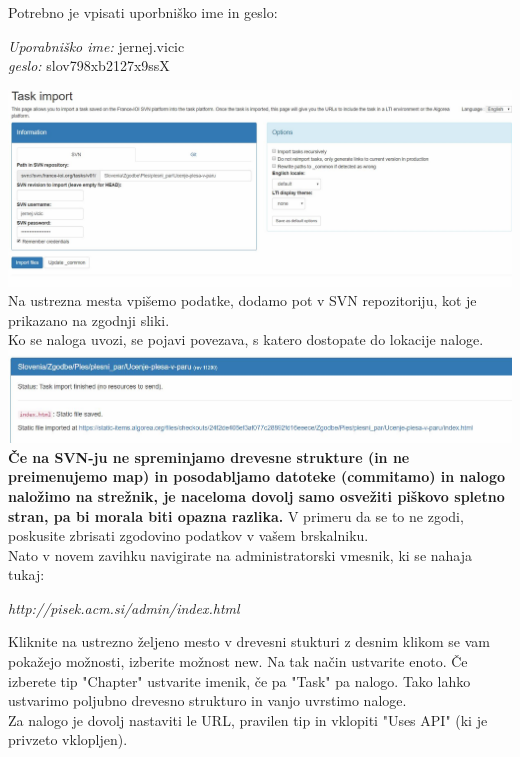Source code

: \documentclass[11pt]{article} %
\begin{document}
Potrebno je vpisati uporbniško ime in geslo:\\

\begin{center}
\textit{Uporabniško ime: }  jernej.vicic\\
\textit{geslo: } slov798xb2127x9ssX\\
\end{center}
\includegraphics[scale=0.5]{objavljanje_nalog}\\[0.5cm]
Na ustrezna mesta vpišemo podatke, dodamo pot v SVN repozitoriju, kot je prikazano na zgodnji sliki.\\

Ko se naloga uvozi, se pojavi povezava, s katero dostopate do lokacije naloge.\\
\includegraphics[scale=0.5]{povezava}\\[0.5cm]

\textbf{Če na SVN-ju ne spreminjamo drevesne strukture (in ne preimenujemo map) in posodabljamo datoteke (commitamo) in nalogo naložimo na strežnik, je naceloma dovolj samo osvežiti piškovo spletno stran, pa bi morala biti opazna razlika.}
V primeru  da se to ne zgodi, poskusite zbrisati zgodovino podatkov v vašem brskalniku.\\[0.5cm]

Nato v novem zavihku navigirate na administratorski vmesnik, ki se nahaja tukaj: 

\begin{center}
\textit{http://pisek.acm.si/admin/index.html}
\end{center}

Kliknite na ustrezno željeno mesto v drevesni stukturi z desnim klikom se vam pokažejo možnosti, izberite možnost new. Na tak način ustvarite enoto. Če izberete tip "Chapter" ustvarite imenik, če pa "Task" pa nalogo. Tako lahko ustvarimo poljubno drevesno strukturo in vanjo uvrstimo
naloge.\\

Za nalogo je dovolj nastaviti le URL, pravilen tip in vklopiti "Uses API" (ki
je privzeto vklopljen).
\end{document}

========================================

**WHAT YOU ARE ASKED TO DO**
Repeat the data exactly in full, omitting its pictures.

**WRITTEN SOLUTION**
Source code

: \documentclass[11pt]{article} %
\begin{document}
Potrebno je vpisati uporbniško ime in geslo:\\

\begin{center}
\textit{Uporabniško ime: }  jernej.vicic\\
\textit{geslo: } slov798xb2127x9ssX\\
\end{center}
\includegraphics[scale=0.5]{objavljanje_nalog}\\[0.5cm]
Na ustrezna mesta vpišemo podatke, dodamo pot v SVN repozitoriju, kot je prikazano na zgodnji sliki.\\

Ko se naloga uvozi, se pojavi povezava, s katero dostopate do lokacije naloge.\\
\includegraphics[scale=0.5]{povezava}\\[0.5cm]

\textbf{Če na SVN-ju ne spreminjamo drevesne strukture (in ne preimenujemo map) in posodabljamo datoteke (commitamo) in nalogo naložimo na strežnik, je naceloma dovolj samo osvežiti piškovo spletno stran, pa bi morala biti opazna razlika.}
V primeru  da se to ne zgodi, poskusite zbrisati zgodovino podatkov v vašem brskalniku.\\[0.5cm]

Nato v novem zavihku navigirate na administratorski vmesnik, ki se nahaja tukaj: 

\begin{center}
\textit{http://pisek.acm.si/admin/index.html}
\end{center}

Kliknite na ustrezno željeno mesto v drevesni stukturi z desnim klikom se vam pokažejo možnosti, izberite možnost new. Na tak način ustvarite enoto. Če izberete tip "Chapter" ustvarite imenik, če pa "Task" pa nalogo. Tako lahko ustvarimo poljubno drevesno strukturo in vanjo uvrstimo
naloge.\\

Za nalogo je dovolj nastaviti le URL, pravilen tip in vklopiti "Uses API" (ki
je privzeto vklopljen).
\end{document}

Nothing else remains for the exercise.